Christopher R. Browning. Collected Memories: Holocaust History and Postwar Testimony. Madison: University of Wisconsin Press, 2003. x + 105 pp. $35.00 (cloth), ISBN 978-0-299-18984-6.
Reviewed by George Browder (Emeritus, Department of History, State University of New York, College at Fredonia)
Published on H-German (March, 2004)
Using Holocaust Survivor and Perpetrator Testimonies
Using Holocaust Survivor and Perpetrator Testimonies
One has come to expect from Browning something digestible by both expert and general reader, some thorough overview of available sources or current interpretations, plus some challenging new insights. This little volume, an expansion of Browning's inaugural George L. Mosse Lecture at the University of Wisconsin, generally meets such expectations.
This time, Browning focuses on the problems of eyewitness testimony, specifically that of perpetrators and victims, so heavily shaped by overwhelming emotions of anger, hate, loss, suffering, betrayal and/or guilt, as well as the perpetrators' need to avoid any criminal responsibility. Because of such problems, some scholars have argued against their use as sources. Rather than throwing the baby out, Browning is among those who would extract whatever is of value. He lays out his guidelines for doing so, and then in two case studies, demonstrates convincingly what he is able to get from them. He concludes that although some may consider it presumptuous for scholars to sit in judgment of the memories and stories of Holocaust survivors, "the alternative is to consign survivor testimony to the realm of commemoration rather than history and to refrain from filling in gaps in our historical knowledge ... that a careful use of survivor testimony would otherwise permit" (p. 85).
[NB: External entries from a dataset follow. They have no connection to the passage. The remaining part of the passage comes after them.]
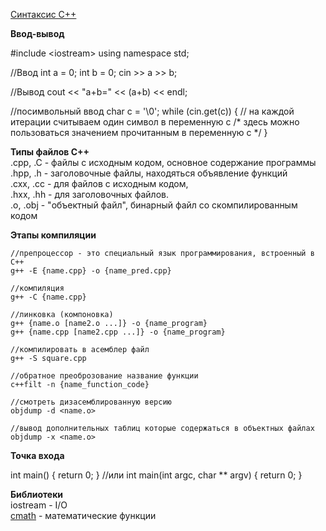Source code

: 
[Синтаксис C++](/web/20210123165221/http://wiki.n5g.ru/sintaksis-c)

**Ввод-вывод**

#include <iostream\>
using namespace std;
 
//Ввод
int a = 0;
int b = 0;
cin >> a >> b;
 
//Вывод
cout << "a+b=" << (a+b) << endl;
 
//посимвольный ввод
char c = '\\0';
while (cin.get(c)) { // на каждой итерации считываем один символ в переменную c
    /\* здесь можно пользоваться значением прочитанным в переменную c \*/
}

**Типы файлов C++**  
.cpp, .C - файлы с исходным кодом, основное содержание программы  
.hpp, .h - заголовочные файлы, находяться объявление функций  
.cxx, .cc - для файлов с исходным кодом,  
.hxx, .hh - для заголовочных файлов.  
.o, .obj - "объектный файл", бинарный файл со скомпилированным кодом

**Этапы компиляции**

    //препроцессор - это специальный язык программирования, встроенный в C++
    g++ -E {name.cpp} -o {name_pred.cpp}
    
    //компиляция
    g++ -C {name.cpp}
    
    //линковка (компоновка)
    g++ {name.o [name2.o ...]} -o {name_program}
    g++ {name.cpp [name2.cpp ...]} -o {name_program}
    
    //компилировать в асемблер файл
    g++ -S square.cpp
    
    //обратное преоброзование название функции
    с++filt -n {name_function_code}
    
    //смотреть дизасемблированную версию
    objdump -d <name.o>
    
    //вывод дополнительных таблиц которые содержаться в объектных файлах
    objdump -x <name.o>

**Точка входа**

int main()
{
    return 0;
}
//или
int main(int argc, char \*\* argv)
{
    return 0;
}

**Библиотеки**  
iostream - I/O  
[cmath](https://web.archive.org/web/20210123165221/http://www.cplusplus.com/reference/cmath/) - математические функции
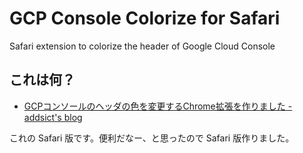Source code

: # GCP Console Colorize for Safari

Safari extension to colorize the header of Google Cloud Console

## これは何？

* [GCPコンソールのヘッダの色を変更するChrome拡張を作りました - addsict's blog](http://addsict.hatenablog.com/entry/2017/02/05/030557)

これの Safari 版です。便利だなー、と思ったので Safari 版作りました。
His perpetrator is Adolf Eichmann, for whom the largest body of testimony and masses of parallel documentary evidence and others' testimonies are available. He provides a useful summary and critique of the voluminous records of Eichmann's "memory." The tests he proposes for handling perpetrators are, first, the self-interest test--in cases where statements are against the perpetrator's self-interest, or where telling the truth was in his self-interest, a closer look is merited. The second is the vividness test--when there is "unusual attention to details of visual memory," (p. 11) the alleged events should be seriously considered. Of course, the perpetrator's interpretation of his and others' participation in them is another matter. The third is the possibility test--when claims are not contradicted or proven impossible by more extensive documentation, they should be considered possible. And, the fourth is the probability test--when claims fit a pattern consistent with other documentation, they should be viewed as probable.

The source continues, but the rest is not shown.